Il y a trop souvent un aspect dans ces drames humains que l'on a tendance à oublier, c'est le poids des mots employés. On a une propension à mettre en avant l'imprudence des victimes pour justifier l'irréparable. Si parfois, les faits sont indéniables, dans certains cas, ils nous permettent de nous dédouaner de notre responsabilité en nous cachant derrière des textes légaux qui régissent l'exploitation de notre réseau. Ces textes sont-ils toujours en adéquation avec un trafic, des vitesses et des fréquentations de voyageurs qui sont des paramètres qui ont augmenté de manière exponentielle depuis un vingtaine d'année?

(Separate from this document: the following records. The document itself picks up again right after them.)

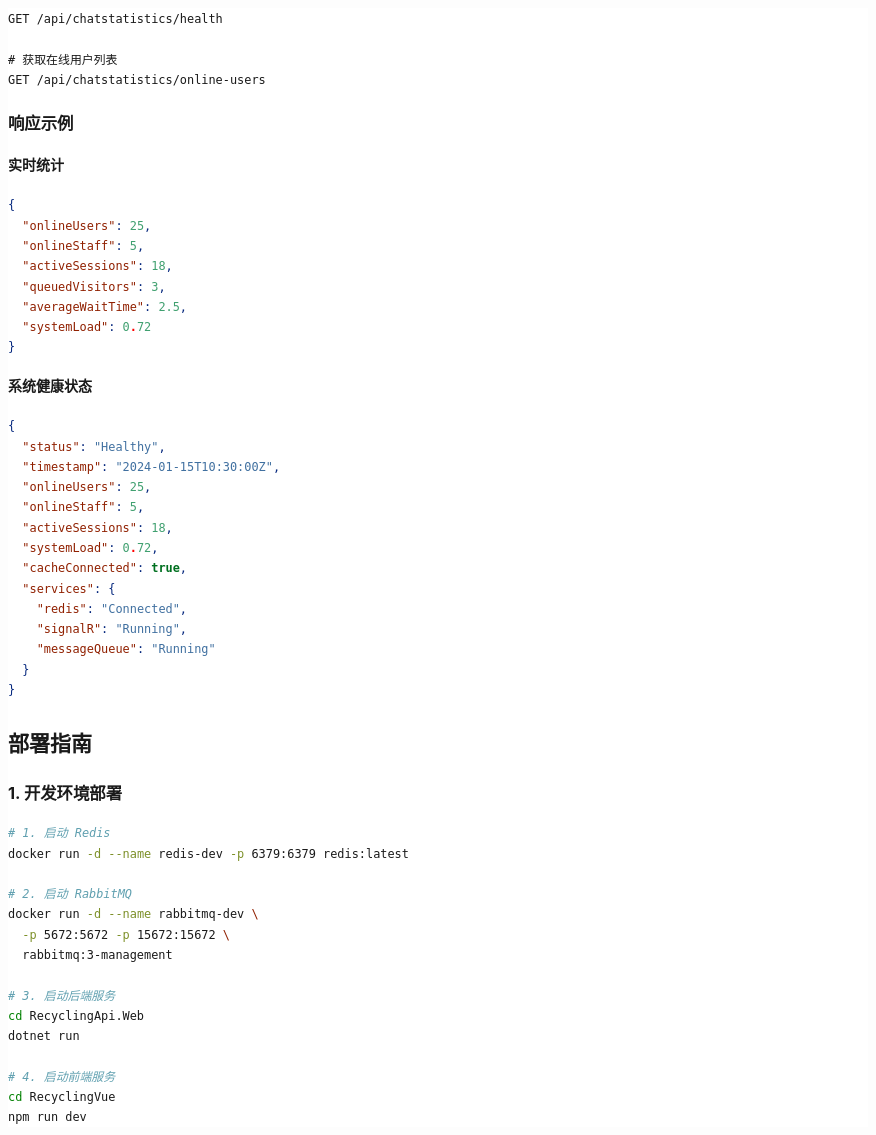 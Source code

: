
 ```http
GET /api/chatstatistics/health

# 获取在线用户列表
GET /api/chatstatistics/online-users
```

### 响应示例

#### 实时统计
```json
{
  "onlineUsers": 25,
  "onlineStaff": 5,
  "activeSessions": 18,
  "queuedVisitors": 3,
  "averageWaitTime": 2.5,
  "systemLoad": 0.72
}
```

#### 系统健康状态
```json
{
  "status": "Healthy",
  "timestamp": "2024-01-15T10:30:00Z",
  "onlineUsers": 25,
  "onlineStaff": 5,
  "activeSessions": 18,
  "systemLoad": 0.72,
  "cacheConnected": true,
  "services": {
    "redis": "Connected",
    "signalR": "Running",
    "messageQueue": "Running"
  }
}
```

## 部署指南

### 1. 开发环境部署

```bash
# 1. 启动 Redis
docker run -d --name redis-dev -p 6379:6379 redis:latest

# 2. 启动 RabbitMQ
docker run -d --name rabbitmq-dev \
  -p 5672:5672 -p 15672:15672 \
  rabbitmq:3-management

# 3. 启动后端服务
cd RecyclingApi.Web
dotnet run

# 4. 启动前端服务
cd RecyclingVue
npm run dev
```
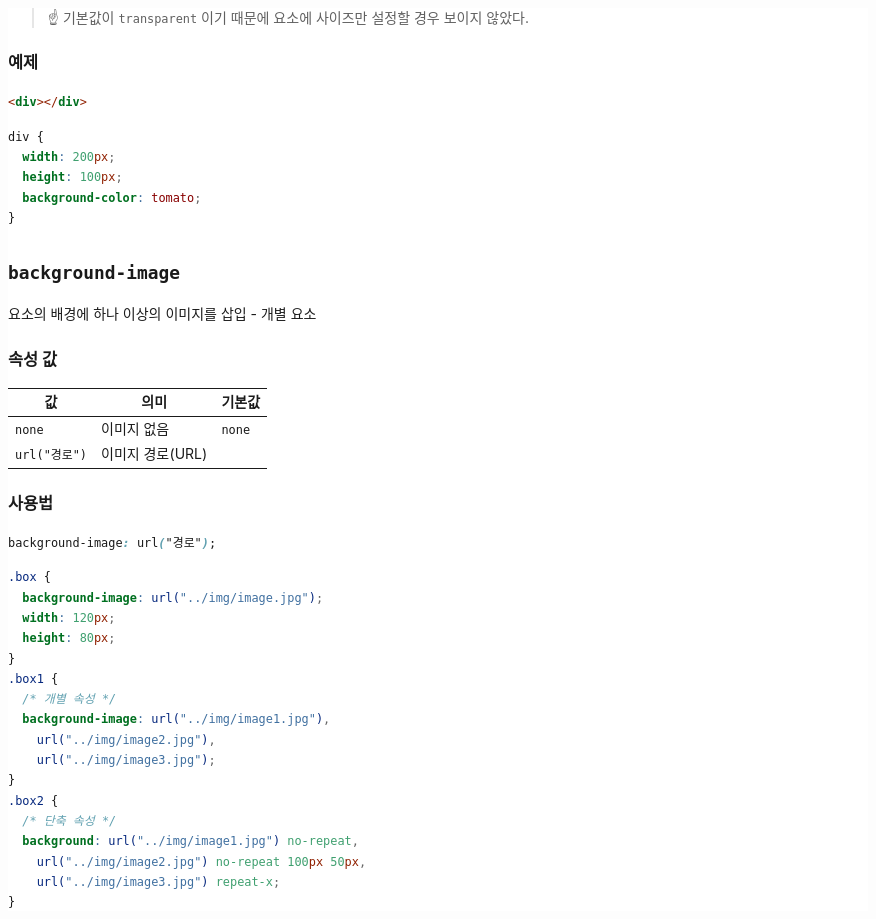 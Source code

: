 > ☝️ 기본값이 `transparent` 이기 때문에 요소에 사이즈만 설정할 경우 보이지 않았다.

### 예제

```html
<div></div>
```

```css
div {
  width: 200px;
  height: 100px;
  background-color: tomato;
}
```

## `background-image`

요소의 배경에 하나 이상의 이미지를 삽입 - 개별 요소

### 속성 값

| 값            | 의미             | 기본값 |
| ------------- | ---------------- | ------ |
| `none`        | 이미지 없음      | `none` |
| `url("경로")` | 이미지 경로(URL) |        |

### 사용법

```css
background-image: url("경로");
```

```css
.box {
  background-image: url("../img/image.jpg");
  width: 120px;
  height: 80px;
}
.box1 {
  /* 개별 속성 */
  background-image: url("../img/image1.jpg"),
    url("../img/image2.jpg"), 
    url("../img/image3.jpg");
}
.box2 {
  /* 단축 속성 */
  background: url("../img/image1.jpg") no-repeat, 
    url("../img/image2.jpg") no-repeat 100px 50px,
    url("../img/image3.jpg") repeat-x;
}
```
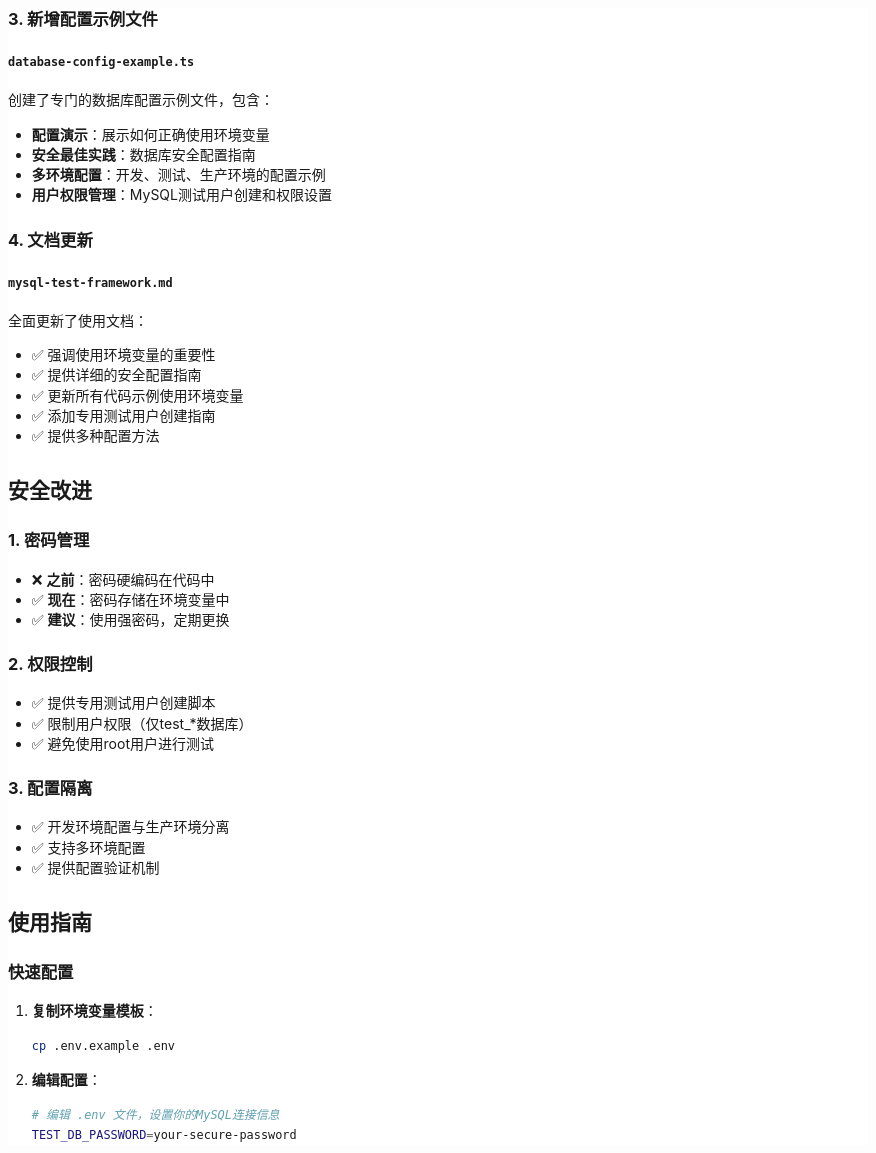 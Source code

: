 ### 3. 新增配置示例文件

#### `database-config-example.ts`
创建了专门的数据库配置示例文件，包含：

- **配置演示**：展示如何正确使用环境变量
- **安全最佳实践**：数据库安全配置指南
- **多环境配置**：开发、测试、生产环境的配置示例
- **用户权限管理**：MySQL测试用户创建和权限设置

### 4. 文档更新

#### `mysql-test-framework.md`
全面更新了使用文档：

- ✅ 强调使用环境变量的重要性
- ✅ 提供详细的安全配置指南
- ✅ 更新所有代码示例使用环境变量
- ✅ 添加专用测试用户创建指南
- ✅ 提供多种配置方法

## 安全改进

### 1. 密码管理
- ❌ **之前**：密码硬编码在代码中
- ✅ **现在**：密码存储在环境变量中
- ✅ **建议**：使用强密码，定期更换

### 2. 权限控制
- ✅ 提供专用测试用户创建脚本
- ✅ 限制用户权限（仅test_*数据库）
- ✅ 避免使用root用户进行测试

### 3. 配置隔离
- ✅ 开发环境配置与生产环境分离
- ✅ 支持多环境配置
- ✅ 提供配置验证机制

## 使用指南

### 快速配置

1. **复制环境变量模板**：
   ```bash
   cp .env.example .env
   ```

2. **编辑配置**：
   ```bash
   # 编辑 .env 文件，设置你的MySQL连接信息
   TEST_DB_PASSWORD=your-secure-password
   ```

Celui qui régit ces traversées a trois niveaux d'application en fonction de différents calculs.
Une petite pancarte d'avertissement.
Un TVP.
Passerelle ou passage souterrain.
Le cadencement sur notre région à généré une somme d'investissements importants, pourtant, dans ces haltes ou petites gares, rien n'a été modifié concernant les traversées des voies. Lors de la mise à 200 de la ligne, sur la portion Caen, Cherbourg, la quasi totalité des passages à niveau ont disparu (il n'en reste qu'un à l'entrée de Cherbourg). Les deux gares qui avaient des passages piétons sont restées en l'état, il s'agit du Molay-Littry et d'Audrieu.

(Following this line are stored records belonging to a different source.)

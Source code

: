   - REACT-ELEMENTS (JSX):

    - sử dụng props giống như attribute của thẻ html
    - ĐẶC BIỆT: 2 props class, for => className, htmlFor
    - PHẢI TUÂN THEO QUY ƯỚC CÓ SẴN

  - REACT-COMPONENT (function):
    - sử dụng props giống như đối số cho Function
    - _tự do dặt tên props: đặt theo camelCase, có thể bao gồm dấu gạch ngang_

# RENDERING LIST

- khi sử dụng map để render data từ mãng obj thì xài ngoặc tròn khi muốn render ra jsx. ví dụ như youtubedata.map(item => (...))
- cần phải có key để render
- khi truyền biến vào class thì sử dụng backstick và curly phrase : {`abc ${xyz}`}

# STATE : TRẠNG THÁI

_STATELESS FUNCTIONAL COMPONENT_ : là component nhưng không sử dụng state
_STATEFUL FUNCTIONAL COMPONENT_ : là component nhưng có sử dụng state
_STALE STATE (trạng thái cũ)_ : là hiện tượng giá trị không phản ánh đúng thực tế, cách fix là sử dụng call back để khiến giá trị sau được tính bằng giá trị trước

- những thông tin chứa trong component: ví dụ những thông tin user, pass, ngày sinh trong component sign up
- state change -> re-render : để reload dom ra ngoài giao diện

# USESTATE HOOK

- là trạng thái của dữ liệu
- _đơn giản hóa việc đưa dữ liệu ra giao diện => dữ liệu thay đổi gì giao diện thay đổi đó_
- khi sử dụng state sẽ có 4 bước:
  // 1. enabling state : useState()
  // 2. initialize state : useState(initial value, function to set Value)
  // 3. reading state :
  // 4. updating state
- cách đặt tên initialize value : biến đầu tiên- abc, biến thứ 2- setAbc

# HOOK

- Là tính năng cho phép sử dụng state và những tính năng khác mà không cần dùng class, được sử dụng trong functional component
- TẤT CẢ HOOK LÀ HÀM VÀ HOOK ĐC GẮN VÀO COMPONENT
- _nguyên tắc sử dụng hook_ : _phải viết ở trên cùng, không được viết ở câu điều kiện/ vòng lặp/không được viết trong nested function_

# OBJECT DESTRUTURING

A Audrieu, il n'y a même pas de TVP, les calculs de fréquentation ne le nécessitant pas (d'après les calculs du RH qui régit les traversées de gares).
Pour Audrieu, mais aussi d'autres gares, bien des signaux d'alerte avaient été émis, y compris par les cheminots. Peut-on parler de fatalité alors que ceux qui empruntent ces endroits comme usagers ou ceux qui les traversent à 160 signalent le risque potentiel depuis longtemps?
Cet accident nous a touché, parce que nous le redoutions, parce que nous avions alerté depuis longtemps, parce que notre collègue est définitivement marqué par ce drame et que sa reconstruction est difficile.
Pour la famille de cette jeune fille, il eut été important que la reconnaissance des manquements d'exploitation aient été reconnus, que l'entreprise exprime un mea-culpa. Au lendemain de ce drame, une seule communication: « tout est aux normes à Audrieu », le tout asséné par un chargé de communication qui ne savait sans doute même pas où se situait cet endroit.
La réaction de la famille est proportionnelle au manque d'humanité et au manque de responsabilité des « décideurs » sur ce sujet. Jamais cette famille n'a mis en cause celui qui conduisait le train, au contraire, elle considère que comme eux, il est victime d'un système qui minimise les risques encourus.
Justine n'avait pas commis d'imprudence, elle a été victime à l'âge ou tout semble radieux d'une politique qui minimise les risques au regard de ce que ces investissements couteraient.
Pour nous, Audrieu n'est plus une halte comme une autre, on y passe plus s'en culpabiliser, sans penser que l'on a pas sût être assez persuasifs auprès de nos dirigeants.
Dans le cas de Montluel, cette traversée était visiblement désignée comme problématique par beaucoup. Certes, le baladeur fait partie de l'arbre des causes, mais l'absence de passerelle aussi, l'absence de présence d'un cheminot dans la gare également...
L'ambition de l'association qui a été créée suite à ce drame est de peser pour qu'enfin ces paramètres soient mis en adéquation avec le train du 21 ème siècle, pour que de tel drames humains soient évités. Comment ne pas souscrire à un tel projet?